A SharePoint permissions matrix is a table that maps every role or group to the exact actions its members can and cannot perform — across sites, libraries, lists, and individual items. It answers "can User X do Action Y on Resource Z?" in a single reference, which makes it the go-to tool for:
- Access reviews — quarterly governance check against your intended permission model
- Copilot governance — knowing which groups can surface which content before rolling out M365 Copilot
- New site provisioning — documenting intended permissions before assigning any access
- Incident response — determining fast whether an overshared file was accessible to a given group
This guide covers the complete matrix, the inheritance model, Microsoft Graph API scopes for developer scenarios, PnP PowerShell audit scripts, and the Copilot risk calculus.
The Complete SharePoint Permissions Matrix
SharePoint Online ships with six built-in permission levels. This matrix maps them to the actions that matter for developers, admins, and end users:
| Action | Full Control | Design | Edit | Contribute | Read | View Only |
|---|---|---|---|---|---|---|
| View pages and list items | ✅ | ✅ | ✅ | ✅ | ✅ | ✅ |
| Download documents | ✅ | ✅ | ✅ | ✅ | ✅ | ❌ |
| Add items / upload files | ✅ | ✅ | ✅ | ✅ | ❌ | ❌ |
| Edit items | ✅ | ✅ | ✅ | ✅ | ❌ | ❌ |
| Delete items | ✅ | ✅ | ✅ | ✅ | ❌ | ❌ |
| Manage personal views | ✅ | ✅ | ✅ | ✅ | ❌ | ❌ |
| Create and manage lists | ✅ | ✅ | ✅ | ❌ | ❌ | ❌ |
| Edit pages and web parts | ✅ | ✅ | ❌ | ❌ | ❌ | ❌ |
| Apply themes / site designs | ✅ | ✅ | ❌ | ❌ | ❌ | ❌ |
| Create and manage subsites | ✅ | ❌ | ❌ | ❌ | ❌ | ❌ |
| Create personal alerts | ✅ | ✅ | ✅ | ✅ | ✅ | ✅ |
| Manage alerts for all users | ✅ | ❌ | ❌ | ❌ | ❌ | ❌ |
| Manage permissions | ✅ | ❌ | ❌ | ❌ | ❌ | ❌ |
| Delete the site | ✅ | ❌ | ❌ | ❌ | ❌ | ❌ |
| Change site settings | ✅ | ❌ | ❌ | ❌ | ❌ | ❌ |
| View site usage data | ✅ | ❌ | ❌ | ❌ | ❌ | ❌ |
Source: SharePoint permission levels — Microsoft Learn
Contribute and item editing: Contribute grantsEditListItemsandDeleteListItemsfor all items in a list by default — not just the user's own. Restricting a Contribute-level user to their own items requires configuring "Item-level Permissions" under List Settings → Advanced Settings, or creating a custom "Contribute (No Delete)" permission level.

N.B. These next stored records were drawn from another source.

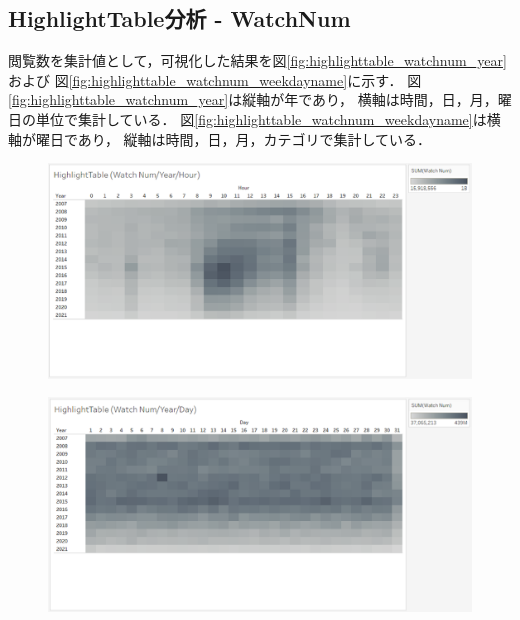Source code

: \documentclass[submit,techrep,noauthor]{ipsj}
\begin{document}
\newpage

\subsection{HighlightTable分析 - WatchNum}

閲覧数を集計値として，可視化した結果を図\ref{fig:highlighttable_watchnum_year}および
図\ref{fig:highlighttable_watchnum_weekdayname}に示す．
%
図\ref{fig:highlighttable_watchnum_year}は縦軸が年であり，
横軸は時間，日，月，曜日の単位で集計している．
図\ref{fig:highlighttable_watchnum_weekdayname}は横軸が曜日であり，
縦軸は時間，日，月，カテゴリで集計している．

\vspace{-1.5zh}
\begin{figure}[h]
  \begin{minipage}[b]{0.49\columnwidth}
    \centering
    \hspace{-1.0zh}
    \includegraphics[width=\columnwidth]{./eps/HighlightTable_WatchNum_YearHour.eps}
    \label{fig:highlighttable_watchnum_year_hour}
  \end{minipage}
  \begin{minipage}[b]{0.49\columnwidth}
    \centering
    \includegraphics[width=\columnwidth]{./eps/HighlightTable_WatchNum_YearDay.eps}

\end{minipage}
\end{figure}
\end{document}
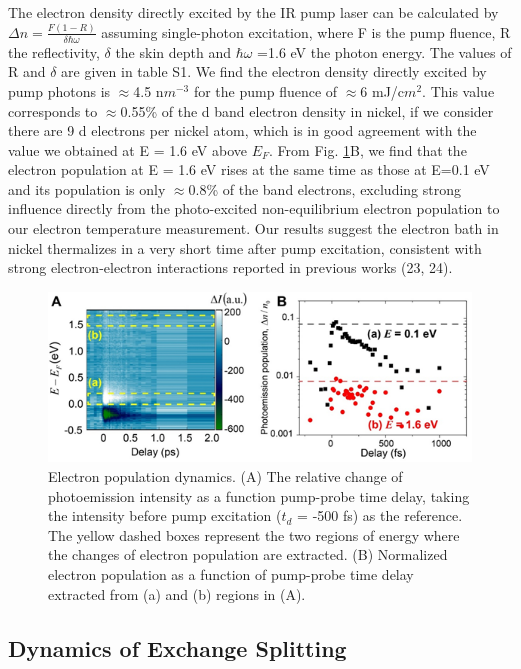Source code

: The electron density directly excited by the IR pump laser can be calculated by $\Delta n=\frac{F(1-R)}{\delta\hbar\omega}$ assuming single-photon excitation, where F is the pump fluence, R the reflectivity, $\delta$ the skin depth and $\hbar\omega$ =1.6 eV the photon energy. The values of R and $\delta$ are given in table S1. We find the electron density directly excited by pump photons is $\approx$4.5 n$m^{-3}$ for the pump fluence of $\approx$6 mJ/c$m^2$. This value corresponds to $\approx$0.55\% of the d band electron density in nickel, if we consider there are 9 d electrons per nickel atom, which is in good agreement with the value we obtained at E = 1.6 eV above $E_F$. From Fig. \ref{fig: NiSIfig3}B, we find that the electron population at E = 1.6 eV rises at the same time as those at E=0.1 eV and its population is only $\approx$0.8\% of the band electrons, excluding strong influence directly from the photo-excited non-equilibrium electron population to our electron temperature measurement. Our results suggest the electron bath in nickel thermalizes in a very short time after pump excitation, consistent with strong electron-electron interactions reported in previous works (23, 24).

\begin{figure}[htbp]
	\begin{center}
		\includegraphics[width=150mm]{figs/NiFigS3}
	\end{center}
	\caption{Electron population dynamics. (A) The relative change of photoemission intensity as a function pump-probe time delay, taking the intensity before pump excitation ($t_d$ = -500 fs) as the reference. The yellow dashed boxes represent the two regions of energy where the changes of electron population are extracted. (B) Normalized electron population as a function of pump-probe time delay extracted from (a) and (b) regions in (A).}
	\label{fig: NiSIfig3}
\end{figure}

\subsection{Dynamics of Exchange Splitting}


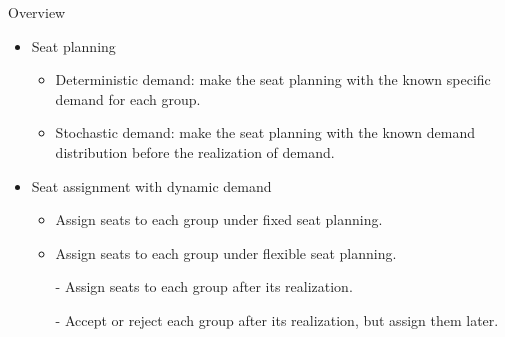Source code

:     \begin{frame}{Overview}
      \begin{itemize}
        \item Seat planning
        \vspace*{0.2cm}
        \begin{itemize}
          \item {\color{red}Deterministic demand}: make the seat planning with the known specific demand for each group.
          \item {\color{red}Stochastic demand}: make the seat planning with the known demand distribution before the realization of demand.
        \end{itemize}
        
        \item Seat assignment with dynamic demand
        
        \begin{itemize}
          \vspace*{0.2cm}
          \item Assign seats to each group under {\color{red}fixed} seat planning.
          \vspace*{0.2cm}
          \item Assign seats to each group under {\color{red}flexible} seat planning.
          \vspace*{0.2cm}
            \item[-] Assign seats to each group after its realization.
            \item[-] Accept or reject each group after its realization, but assign them later.
        \end{itemize}
      \end{itemize}
    \end{frame}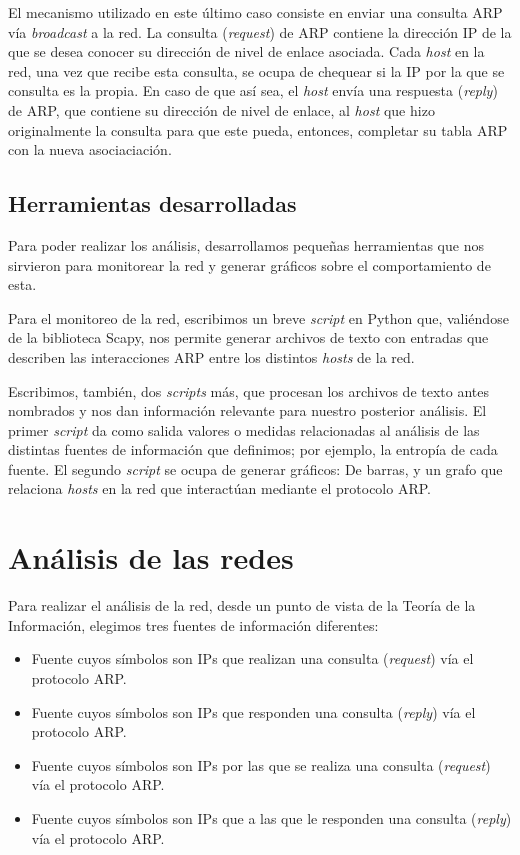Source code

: \documentclass{article}
\begin{document}
El mecanismo utilizado en este último caso consiste en enviar una consulta ARP
vía \emph{broadcast} a la red. La consulta (\emph{request}) de ARP contiene la
dirección IP de la que se desea conocer su dirección de nivel de enlace
asociada. Cada \emph{host} en la red, una vez que recibe esta consulta, se
ocupa de chequear si la IP por la que se consulta es la propia. En caso de que
así sea, el \emph{host} envía una respuesta (\emph{reply}) de ARP, que
contiene su dirección de nivel de enlace, al \emph{host} que hizo
originalmente la consulta para que este pueda, entonces, completar su tabla
ARP con la nueva asociaciación.

\subsection{Herramientas desarrolladas}
Para poder realizar los análisis, desarrollamos pequeñas herramientas que nos
sirvieron para monitorear la red y generar gráficos sobre el comportamiento de
esta.

Para el monitoreo de la red, escribimos un breve \emph{script} en Python que,
valiéndose de la biblioteca Scapy, nos permite generar archivos de texto con
entradas que describen las interacciones ARP entre los distintos \emph{hosts}
de la red.

Escribimos, también, dos \emph{scripts} más, que procesan los archivos de texto
antes nombrados y nos dan información relevante para nuestro posterior
análisis. El primer \emph{script} da como salida valores o medidas
relacionadas al análisis de las distintas fuentes de información que
definimos; por ejemplo, la entropía de cada fuente. El segundo \emph{script}
se ocupa de generar gráficos: De barras, y un grafo que relaciona \emph{hosts}
en la red que interactúan mediante el protocolo ARP.


\section{Análisis de las redes}
Para realizar el análisis de la red, desde un punto de vista de la Teoría de
la Información, elegimos tres fuentes de información diferentes:

\begin{itemize}
    \item Fuente cuyos símbolos son IPs que realizan una consulta
        (\emph{request}) vía el protocolo ARP.
    \item Fuente cuyos símbolos son IPs que responden una consulta
        (\emph{reply}) vía el protocolo ARP.
    \item Fuente cuyos símbolos son IPs por las que se realiza una consulta
        (\emph{request}) vía el protocolo ARP.
    \item Fuente cuyos símbolos son IPs que a las que le responden una
        consulta (\emph{reply}) vía el protocolo ARP.
\end{itemize}
\end{document}
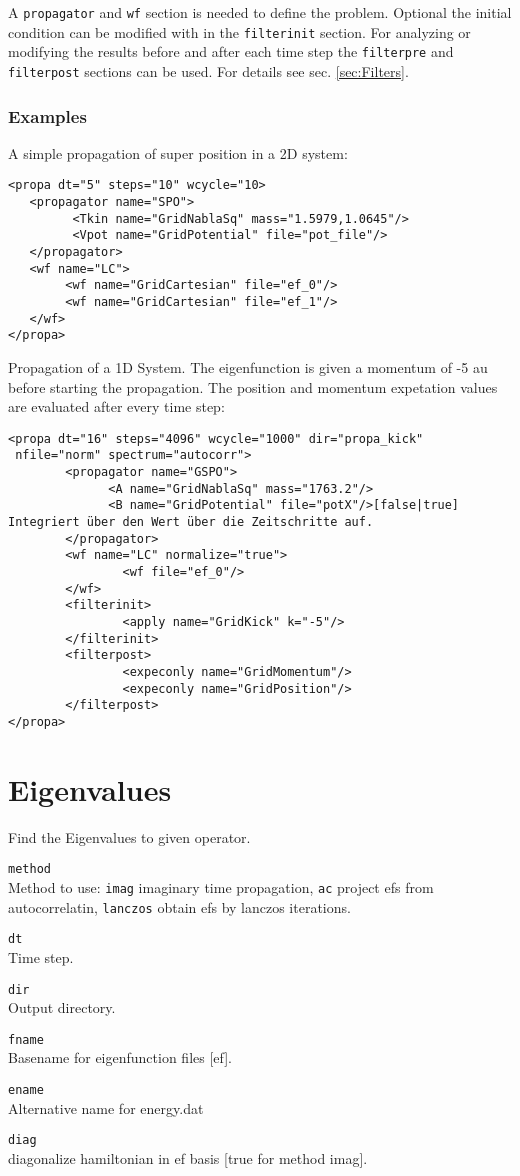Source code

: \documentclass[a4paper,12pt]{scrbook}
\newcommand{\option}[2]{\item \texttt{#1}\\ #2}
\newcommand{\code}[1]{\texttt{#1}}
\begin{document}
A \verb|propagator| and \verb|wf| section is needed to define the problem. Optional the initial condition can
be modified with in the \verb|filterinit| section. For analyzing or modifying the results before and after each time step
the \verb|filterpre| and \verb|filterpost| sections can be used. For details see sec. \ref{sec:Filters}.

\subsubsection*{Examples}
A simple propagation of super position in a 2D system:
\begin{verbatim}
<propa dt="5" steps="10" wcycle="10>
   <propagator name="SPO">
         <Tkin name="GridNablaSq" mass="1.5979,1.0645"/>
         <Vpot name="GridPotential" file="pot_file"/>
   </propagator>
   <wf name="LC">
        <wf name="GridCartesian" file="ef_0"/>
        <wf name="GridCartesian" file="ef_1"/>
   </wf>
</propa> 
\end{verbatim}

Propagation of a 1D System. The eigenfunction is given a momentum of -5 au before starting the
propagation. The position and momentum expetation values are evaluated after every time step:
\begin{verbatim}
<propa dt="16" steps="4096" wcycle="1000" dir="propa_kick"
 nfile="norm" spectrum="autocorr">
        <propagator name="GSPO">
              <A name="GridNablaSq" mass="1763.2"/>
              <B name="GridPotential" file="potX"/>[false|true] Integriert über den Wert über die Zeitschritte auf.
        </propagator>
        <wf name="LC" normalize="true">
                <wf file="ef_0"/>
        </wf>
        <filterinit>
                <apply name="GridKick" k="-5"/>
        </filterinit>
        <filterpost>
                <expeconly name="GridMomentum"/>
                <expeconly name="GridPosition"/>
        </filterpost>
</propa> 
\end{verbatim}


\section{Eigenvalues}
Find the Eigenvalues to given operator.

\begin{options}
\option{method}{Method to use: \code{imag} imaginary time propagation, \code{ac} project efs from autocorrelatin, \code{lanczos} obtain efs by lanczos iterations.}
\option{dt}{Time step.}
\option{dir}{Output directory.}
\option{fname}{Basename for eigenfunction files [ef].}
\option{ename}{Alternative name for energy.dat}
\option{diag}{diagonalize hamiltonian in ef basis [true for method imag].}
\end{options}
\end{document}
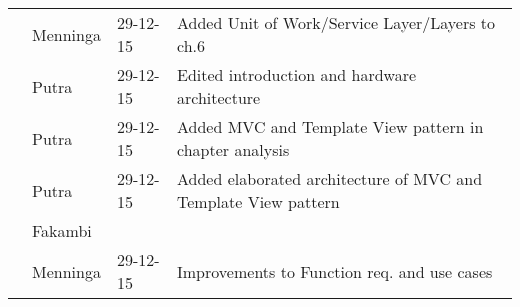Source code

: \begin{longtable}{L{} L{} L{} L{}}
					& Menninga  & 29-12-15 & Added Unit of Work/Service Layer/Layers to ch.6 \\
					& Putra		& 29-12-15 & Edited introduction and hardware architecture \\
					& Putra		& 29-12-15 & Added MVC and Template View pattern in chapter analysis\\
					& Putra		& 29-12-15 & Added elaborated architecture of MVC and Template View pattern\\
					& Fakambi   & & \\
					& Menninga  & 29-12-15 & Improvements to Function req. and use cases\\
	\bottomrule
\end{longtable}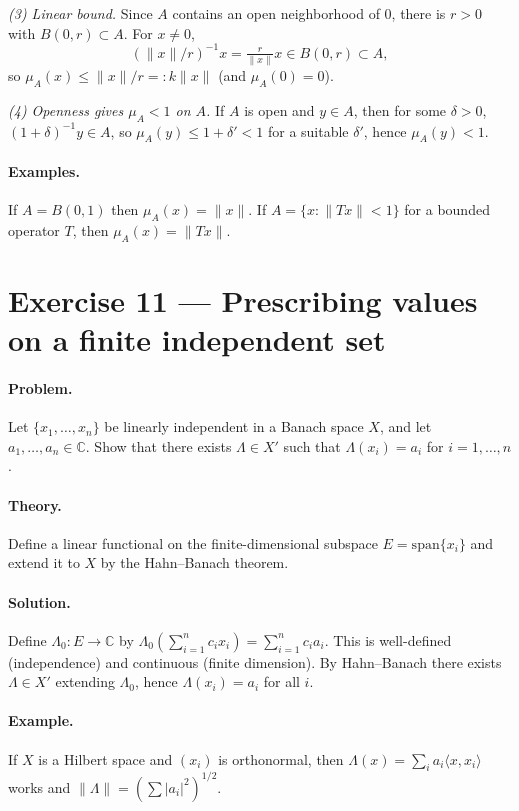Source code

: \documentclass[12pt,a4paper]{article}
\theoremstyle{plain}
\theoremstyle{definition}
\theoremstyle{remark}
\theoremstyle{remark}
\theoremstyle{definition}
\begin{document}
	\noindent
	\emph{(3) Linear bound.}
	Since $A$ contains an open neighborhood of $0$, there is $r>0$ with $B(0,r)\subset A$.
	For $x\neq 0$,
	\[
	(\|x\|/r)^{-1}x = \tfrac{r}{\|x\|}x \in B(0,r)\subset A,
	\]
	so $\mu_A(x)\le \|x\|/r =: k\|x\|$ (and $\mu_A(0)=0$).
	
	\noindent
	\emph{(4) Openness gives $\mu_A<1$ on $A$.}
	If $A$ is open and $y\in A$, then for some $\delta>0$, $(1+\delta)^{-1}y\in A$, so
	$\mu_A(y)\le 1+\delta' <1$ for a suitable $\delta'$, hence $\mu_A(y)<1$.
	
	\paragraph{Examples.}
	If $A=B(0,1)$ then $\mu_A(x)=\|x\|$.
	If $A=\{x:\|Tx\|<1\}$ for a bounded operator $T$, then $\mu_A(x)=\|Tx\|$.
	
	\bigskip
	
	\section*{Exercise 11 — Prescribing values on a finite independent set}
	
	\paragraph{Problem.}
	Let $\{x_1,\dots,x_n\}$ be linearly independent in a Banach space $X$, and let $a_1,\dots,a_n\in\mathbb C$.
	Show that there exists $\Lambda\in X'$ such that $\Lambda(x_i)=a_i$ for $i=1,\dots,n$.
	
	\paragraph{Theory.}
	Define a linear functional on the finite-dimensional subspace $E=\mathrm{span}\{x_i\}$ and extend it to $X$
	by the Hahn--Banach theorem.
	
	\paragraph{Solution.}
	Define $\Lambda_0:E\to\mathbb C$ by $\Lambda_0(\sum_{i=1}^n c_i x_i)=\sum_{i=1}^n c_i a_i$.
	This is well-defined (independence) and continuous (finite dimension).
	By Hahn--Banach there exists $\Lambda\in X'$ extending $\Lambda_0$, hence $\Lambda(x_i)=a_i$ for all $i$.
	
	\paragraph{Example.}
	If $X$ is a Hilbert space and $(x_i)$ is orthonormal, then $\Lambda(x)=\sum_i a_i\langle x,x_i\rangle$ works and
	$\|\Lambda\|=(\sum |a_i|^2)^{1/2}$.
	
\end{document}
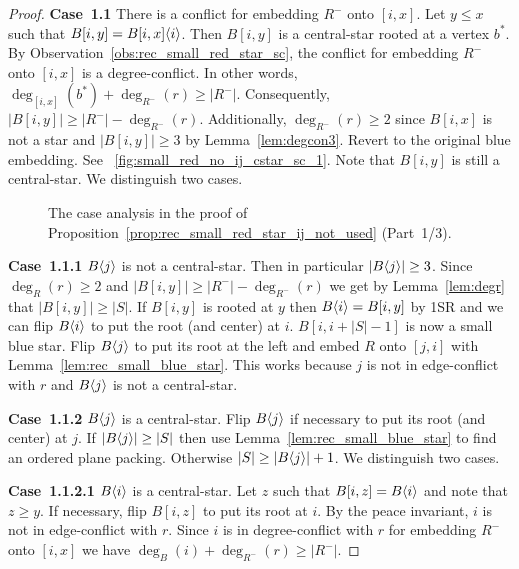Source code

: \documentclass[11pt,a4paper,colorlinks=true,urlcolor=blue,citecolor=red]{article}
\theoremstyle{plain}
\newcommand{\case}[1]{\par\vspace{.5\baselineskip}\noindent\textbf{\sffamily Case~#1}}
\begin{document}
\begin{proof}
  \case{1.1} There is a conflict for embedding $R^-$ onto $[i,x]$.  Let
  $y\leq x$ such that $B[i,y]=B{[i,x]}\langle{i}\rangle$. Then $B[i,y]$ is a
  central-star rooted at a vertex $b^*$. By
  Observation~\ref{obs:rec_small_red_star_sc}, the conflict for
  embedding $R^-$ onto $[i,x]$ is a degree-conflict. In other words,
  $\deg_{[i,x]}(b^*)+\deg_{R^-}(r)\geq|R^-|$. Consequently,
  $|B[i,y]|\geq|R^-|-\deg_{R^-}(r)$. Additionally, $\deg_{R^-}(r)\geq 2$
  since $B[i,x]$ is not a star and $|B[i,y]|\geq3$ by
  Lemma~\ref{lem:degcon3}. Revert to the original blue embedding.  See
  \figurename~\ref{fig:small_red_no_ij_cstar_sc_1}. Note that $B[i,y]$
  is still a central-star.  We distinguish two cases.

  \begin{figure}[b]
    \centering\hfil {}\hfil {}\hfil {}\hfil \label{fig:small_red_no_ij_1}
    \caption{The case analysis in the proof of
      Proposition~\ref{prop:rec_small_red_star_ij_not_used} (Part~1/3).}
  \end{figure}

  \case{1.1.1} $B\langle{j}\rangle$ is not a central-star. Then in particular
  $|B\langle{j}\rangle|\geq 3$. Since $\deg_R(r)\geq2$ and
  $|B[i,y]|\geq|R^-|-\deg_{R^-}(r)$ we get by Lemma~\ref{lem:degr} that
  $|B[i,y]|\geq|S|$. If $B[i,y]$ is rooted at $y$ then
  $B\langle{i}\rangle=B[i,y]$ by 1SR and we can flip $B\langle{i}\rangle$ to put the
  root (and center) at $i$. $B[i,i+|S|-1]$ is now a small blue star.
  Flip $B\langle{j}\rangle$ to put its root at the left and embed $R$ onto
  $[j,i]$ with Lemma~\ref{lem:rec_small_blue_star}. This works because
  $j$ is not in edge-conflict with $r$ and $B\langle{j}\rangle$ is not a
  central-star.

  \case{1.1.2} $B\langle{j}\rangle$ is a central-star. Flip $B\langle{j}\rangle$ if
  necessary to put its root (and center) at $j$. If
  $|B\langle{j}\rangle|\geq|S|$ then use Lemma~\ref{lem:rec_small_blue_star} to
  find an ordered plane packing. Otherwise $|S|\geq|B\langle{j}\rangle|+1$. We
  distinguish two cases.

  \case{1.1.2.1} $B\langle{i}\rangle$ is a central-star. Let $z$ such that
  $B[i,z]=B\langle{i}\rangle$ and note that $z\geq y$. If necessary, flip
  $B[i,z]$ to put its root at $i$. By the peace invariant, $i$ is not in
  edge-conflict with $r$. Since $i$ is in degree-conflict with $r$ for
  embedding $R^-$ onto $[i,x]$ we have $\deg_B(i)+\deg_{R^-}(r)\geq
  |R^-|$.


\end{proof}
\end{document}
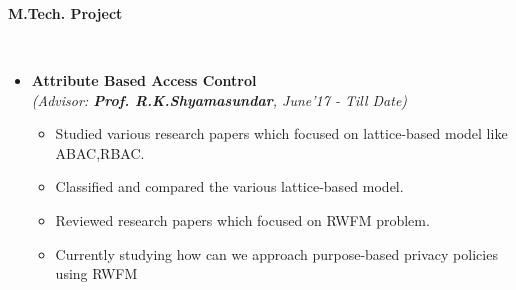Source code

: \documentclass[a4paper,10pt]{article}
\newcommand{\isep}{-2 pt}
\newcommand{\lsep}{-0.5cm}
\newcommand{\resheading}[1]{{\small \colorbox{mygrey}{\begin{minipage}{0.975\textwidth}{\textbf{#1 \vphantom{p\^{E}}}}\end{minipage}}}}
\begin{document}
\hspace{0.5cm}\\
\hspace{0.5cm}\\
\hspace{0.5cm}\\
\hspace{0.5cm}\\
\hspace{0.5cm}\\
\hspace{0.5cm}\\
\hspace{0.5cm}\\
\hspace{0.5cm}\\
\hspace{0.5cm}\\
\hspace{0.5cm}\\
\hspace{0.5cm}\\
\hspace{0.5cm}\\
\hspace{0.5cm}\\
\hspace{0.5cm}\\
\hspace{0.5cm}\\[-0.2cm]

\resheading{\textbf{\large M.Tech. Project} }\\[\lsep]
\begin{itemize}
\item \textbf { Attribute Based Access Control}\\
 \emph{(Advisor: \textbf{Prof. R.K.Shyamasundar}, June'17 - Till Date)} \\[-0.6cm]
	\begin{itemize}\itemsep \isep
	\item Studied various research papers which focused on lattice-based model like ABAC,RBAC.
	\item  Classified and compared the various lattice-based model. 
	\item Reviewed research papers which focused on RWFM problem.
	\item Currently studying how can we approach purpose-based privacy policies using RWFM

	\end{itemize}

\end{itemize}
\end{document}
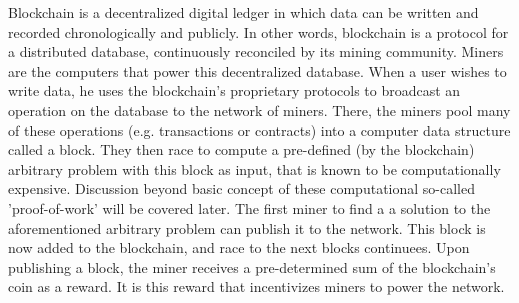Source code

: Blockchain is a decentralized digital ledger in which data can be written and recorded chronologically and publicly.
In other words, blockchain is a protocol for a distributed database, continuously reconciled by its mining community.
Miners are the computers that power this decentralized database.
When a user wishes to write data, he uses the blockchain's proprietary protocols to broadcast an operation on the database
to the network of miners.
There, the miners pool many of these operations (e.g. transactions or contracts) into a computer data structure called a block.
They then race to compute a pre-defined (by the blockchain) arbitrary problem with this block as input,
that is known to be computationally expensive.
Discussion beyond basic concept of these computational so-called 'proof-of-work' will be covered later.
The first miner to find a a solution to the aforementioned arbitrary problem can publish it to the network.
This block is now added to the blockchain, and race to the next blocks continuees.
Upon publishing a block, the miner receives a pre-determined sum of the blockchain's coin as a reward.
It is this reward that incentivizes miners to power the network.
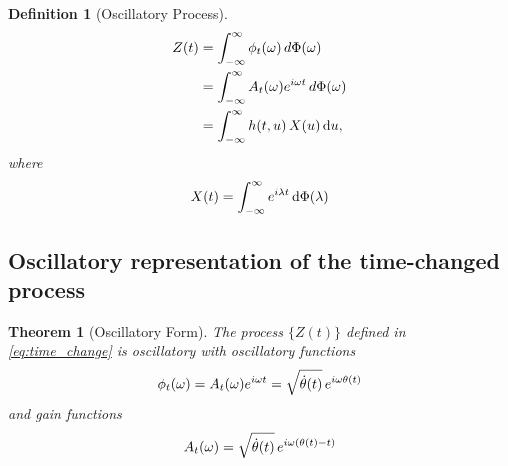 \documentclass{article}
\newtheorem{definition}{Definition}
\newtheorem{theorem}{Theorem}
\begin{document}
\begin{definition}[Oscillatory Process]
\begin{equation}
    \begin{aligned}
      Z (t) & = \int_{- \infty}^{\infty} \phi_t (\omega)  \hspace{0.17em} d
      \Phi (\omega)\\
      & = \int_{- \infty}^{\infty} A_t (\omega) e^{i \omega t} 
      \hspace{0.17em} d \Phi (\omega)\\
      & = \int_{- \infty}^{\infty} h (t, u)  \hspace{0.17em} X (u)
      \hspace{0.17em} \mathrm{d} u,
    \end{aligned}
  \end{equation}
  where
  \begin{equation}
    X (t) = \int_{- \infty}^{\infty} e^{i \lambda t} \hspace{0.17em}
    \mathrm{d} \Phi (\lambda)
  \end{equation}
\end{definition}

\subsection{Oscillatory representation of the time-changed process}

\begin{theorem}[Oscillatory Form]
  \label{thm:osc_rep}The process $\{Z (t)\}$ defined in \eqref{eq:time_change}
  is oscillatory with oscillatory functions
  \begin{equation}
    \label{eq:phi_def} \phi_t (\omega) = A_t (\omega) e^{i \omega t} =
    \sqrt{\dot{\theta} (t)}  \hspace{0.17em} e^{i \omega \theta (t)}
  \end{equation}
  and gain functions
  \begin{equation}
    A_t (\omega) = \sqrt{\dot{\theta} (t)}  \hspace{0.17em} e^{i \omega
    (\theta (t) - t)}
  \end{equation}
\end{theorem}
\end{document}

Subsites: Only Full Control includes ManageSubwebs (the base permission for creating subsites). Design does not. Note that classic subsites are deprecated in modern SharePoint Online — Microsoft recommends hub sites instead.Role-to-Group Mapping
Map those permission levels to the three default SharePoint groups and to guests:
| Group | Default Permission Level | Typical Members |
|---|---|---|
| Site Owners | Full Control | 1–2 trusted admins per site |
| Site Members | Edit | Active content contributors |
| Site Visitors | Read | Stakeholders, cross-team viewers |
| (custom) Reviewers | Contribute | Add, edit, and delete items in existing lists; cannot create or manage list structure |
| (custom) Designers | Design | Intranet designers, template builders |
| External / Guest | Varies | Permission set by sharing link type (Read or Edit) — configure default at SharePoint Admin Center |
Developer Permissions: Microsoft Graph API Scopes
When calling SharePoint via Microsoft Graph or the SharePoint REST API, you need the right API permission scope alongside the SharePoint permission level. Key scopes for SharePoint operations:
| Operation | Microsoft Graph Scope | Equivalent SP Permission |
|---|---|---|
| Read site content | Sites.Read.All | Read (tenant-wide) |
| Read/write list items and lists | Sites.ReadWrite.All | Edit (tenant-wide) |
| Manage sites and permissions | Sites.FullControl.All | Full Control (tenant-wide) |
| Read selected sites only | Sites.Selected | Read role on selected site |
| Read/write selected sites | Sites.Selected | Write role on selected site (functionally similar to Contribute) |
Sites.ReadWrite.Allgrants read, create, update, and delete on documents and list items across the entire tenant. For most developer scenarios, preferSites.Selected— it scopes your app to specific sites and follows least-privilege. See the full Microsoft Graph permissions reference for the complete scope list.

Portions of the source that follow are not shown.